Six days later, the Supreme Court held in Windsor that the U.S. Constitution requires federal law to recognize state-sanctioned same-sex marriages.  The Court overturned section 3 of the Defense of Marriage Act (“DOMA”), which defined marriage under federal law to exclude same-sex couples.  The same day, the Court decided Hollingsworth v. Perry, a procedural ruling that effectively reinstated same-sex marriage in California.  The plaintiff obtained a marriage certificate and a judicial order declaring the couple’s marriage legally valid as of June 19, 2013.

The benefit claim and subsequent lawsuit.  The plaintiff sought a qualified preretirement survivor annuity, or QPSA, from FedEx’s pension plan as the participant’s surviving spouse.  The plan refused to pay any benefit.  According to the complaint, the plan defined “spouse” and “marriage” to apply only to opposite-sex couples, as provided in section 3 of DOMA.  The claims administrator and appeals committee concluded that the plan’s terms required it to consider the participant to be unmarried when she died.  This position impliedly presumes that section 3 of DOMA remained in force on June 20, 2013 (the participant’s date of death).

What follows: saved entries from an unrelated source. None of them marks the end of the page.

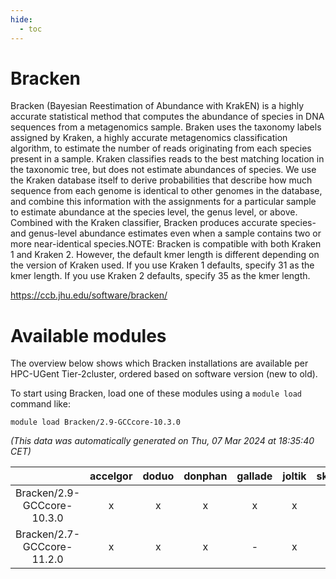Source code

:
 ```yaml
---
hide:
  - toc
---
```


Bracken
=======


Bracken (Bayesian Reestimation of Abundance with KrakEN) is a highly accurate statistical method that computes the abundance of species in DNA sequences from a metagenomics sample. Braken uses the taxonomy labels assigned by Kraken, a highly accurate metagenomics classification algorithm, to estimate the number of reads originating from each species present in a sample. Kraken classifies reads to the best matching location in the taxonomic tree, but does not estimate abundances of species. We use the Kraken database itself to derive probabilities that describe how much sequence from each genome is identical to other genomes in the database, and combine this information with the assignments for a particular sample to estimate abundance at the species level, the genus level, or above. Combined with the Kraken classifier, Bracken produces accurate species- and genus-level abundance estimates even when a sample contains two or more near-identical species.NOTE: Bracken is compatible with both Kraken 1 and Kraken 2. However, the default kmer length is different depending on the version of Kraken used. If you use Kraken 1 defaults, specify 31 as the kmer length. If you use Kraken 2 defaults, specify 35 as the kmer length.

https://ccb.jhu.edu/software/bracken/
# Available modules


The overview below shows which Bracken installations are available per HPC-UGent Tier-2cluster, ordered based on software version (new to old).

To start using Bracken, load one of these modules using a `module load` command like:

```shell
module load Bracken/2.9-GCCcore-10.3.0
```

*(This data was automatically generated on Thu, 07 Mar 2024 at 18:35:40 CET)*  

| |accelgor|doduo|donphan|gallade|joltik|skitty|
| :---: | :---: | :---: | :---: | :---: | :---: | :---: |
|Bracken/2.9-GCCcore-10.3.0|x|x|x|x|x|x|
|Bracken/2.7-GCCcore-11.2.0|x|x|x|-|x|x|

The plaintiff sued in the Northern District of California on January 14, 2015.  The plaintiff is represented by the National Center for Lesbian Rights (NCLR), a national advocacy organization that promotes LGBT issues through strategic litigation.  The complaint and the organization’s press release frame the lawsuit as an LGBT civil rights case.

The complaint raises three claims:  (1) a claim for benefits; (2) breach of fiduciary duty for failure to administer the plan in accordance with the law; and (3) breach of fiduciary duty for failure to inform/misleading communications.

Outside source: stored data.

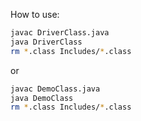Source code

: How to use:
```bash
javac DriverClass.java
java DriverClass
rm *.class Includes/*.class
```

or

```bash
javac DemoClass.java
java DemoClass
rm *.class Includes/*.class
```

The first two claims turn on the same question:  When the Supreme Court overturned section 3 of DOMA in the Windsor decision, did federal law granting spousal rights cease to exclude same-sex couples only prospectively, or did the change also apply retroactively?  The Supreme Court’s opinion in Windsor did not address this issue.  IRS guidance, in particular IRS Notice 2014-19, requires plans to comply with Windsor as of June 26, 2013, though plans may choose to apply Windsor before this date, for limited purposes or all purposes.  Notice 2014-19 notes, however, that retroactive application for all purposes could be difficult to implement.

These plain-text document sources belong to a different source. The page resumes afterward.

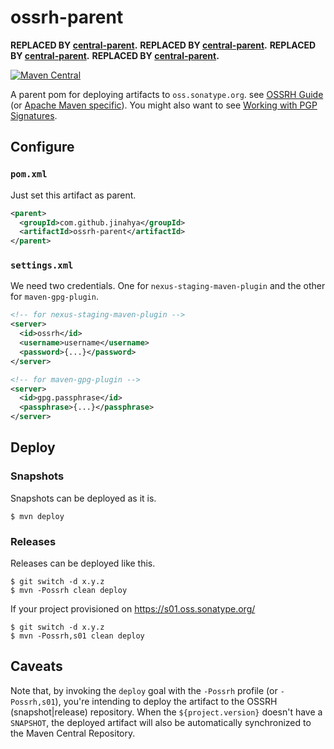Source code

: # ossrh-parent



**REPLACED BY [central-parent](https://github.com/jinahya/central-parent).**
**REPLACED BY [central-parent](https://github.com/jinahya/central-parent).**
**REPLACED BY [central-parent](https://github.com/jinahya/central-parent).**
**REPLACED BY [central-parent](https://github.com/jinahya/central-parent).**



[![Maven Central](https://img.shields.io/maven-central/v/com.github.jinahya/ossrh-parent.svg)](http://search.maven.org/#search%7Cga%7C1%7Cg%3A%22com.github.jinahya%22%20AND%20a%3A%22ossrh-parent%22)

A parent pom for deploying artifacts to `oss.sonatype.org`. see [OSSRH Guide](http://central.sonatype.org/pages/ossrh-guide.html) (or [Apache Maven specific](http://central.sonatype.org/pages/apache-maven.html)). You might also want to see [Working with PGP Signatures](http://central.sonatype.org/pages/working-with-pgp-signatures.html).

## Configure
### `pom.xml`
Just set this artifact as parent.
```xml
<parent>
  <groupId>com.github.jinahya</groupId>
  <artifactId>ossrh-parent</artifactId>
</parent>
```
### `settings.xml`
We need two credentials. One for `nexus-staging-maven-plugin` and the other for `maven-gpg-plugin`.
```xml
<!-- for nexus-staging-maven-plugin -->
<server>
  <id>ossrh</id>
  <username>username</username>
  <password>{...}</password>
</server>

<!-- for maven-gpg-plugin -->
<server>
  <id>gpg.passphrase</id>
  <passphrase>{...}</passphrase>
</server>
```

## Deploy

### Snapshots

Snapshots can be deployed as it is.

```
$ mvn deploy
```

### Releases

Releases can be deployed like this.

```
$ git switch -d x.y.z
$ mvn -Possrh clean deploy
```

If your project provisioned on https://s01.oss.sonatype.org/

```shell
$ git switch -d x.y.z
$ mvn -Possrh,s01 clean deploy
```

## Caveats

Note that, by invoking the `deploy` goal with the `-Possrh` profile (or `-Possrh,s01`), you're intending to deploy the artifact to the OSSRH (snapshot|release) repository. When the `${project.version}` doesn't have a `SNAPSHOT`, the deployed artifact will also be automatically synchronized to the Maven Central Repository.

Courts have yet to weigh in on this question.  A lawsuit that included a similar claim for benefits was filed in the District of Connecticut on May 12, 2014, but the parties subsequently settled the case.

The third claim takes issue with the plan’s communications to the participant before her death.  According to the complaint, the participant repeatedly asked whether her spouse would receive a QPSA but did not receive a clear answer until the days before her death.  The complaint further alleges that a plan representative gave her misleading advice, urging her to opt for disability leave instead of early retirement without telling her that, under the plan’s terms, this meant forgoing an Optional Joint and Survivor Annuity benefit that would have allowed her to name her surviving same-sex spouse as beneficiary.

Lessons for plan administrators.  Plans that amended their terms to recognize same-sex marriage prospectively from June 26, 2013, in accordance with Notice 2014-19, might still encounter questions and claims that raise the issue of pre-Windsor recognition.  Generally, plan administrators are required to apply the existing terms of the plan when they decide benefit claims: they lack the authority unilaterally to grant benefits not provided under the plan terms, unless the plan terms conflict with Title I of ERISA.  A plan administrator faced with a pre-Windsor claim might have to determine what rights a same-sex spouse had under Title I of ERISA before the Supreme Court issued its decision in Windsor to ensure that plan terms do not conflict.  Plan sponsors have the authority to amend the plan to provide benefits that are not provided by the plan’s existing terms.

If plan administrators anticipate that the plan might receive these types of claims, they should consider addressing these questions in advance, to ensure the plan is prepared to timely resolve the claims once they are received.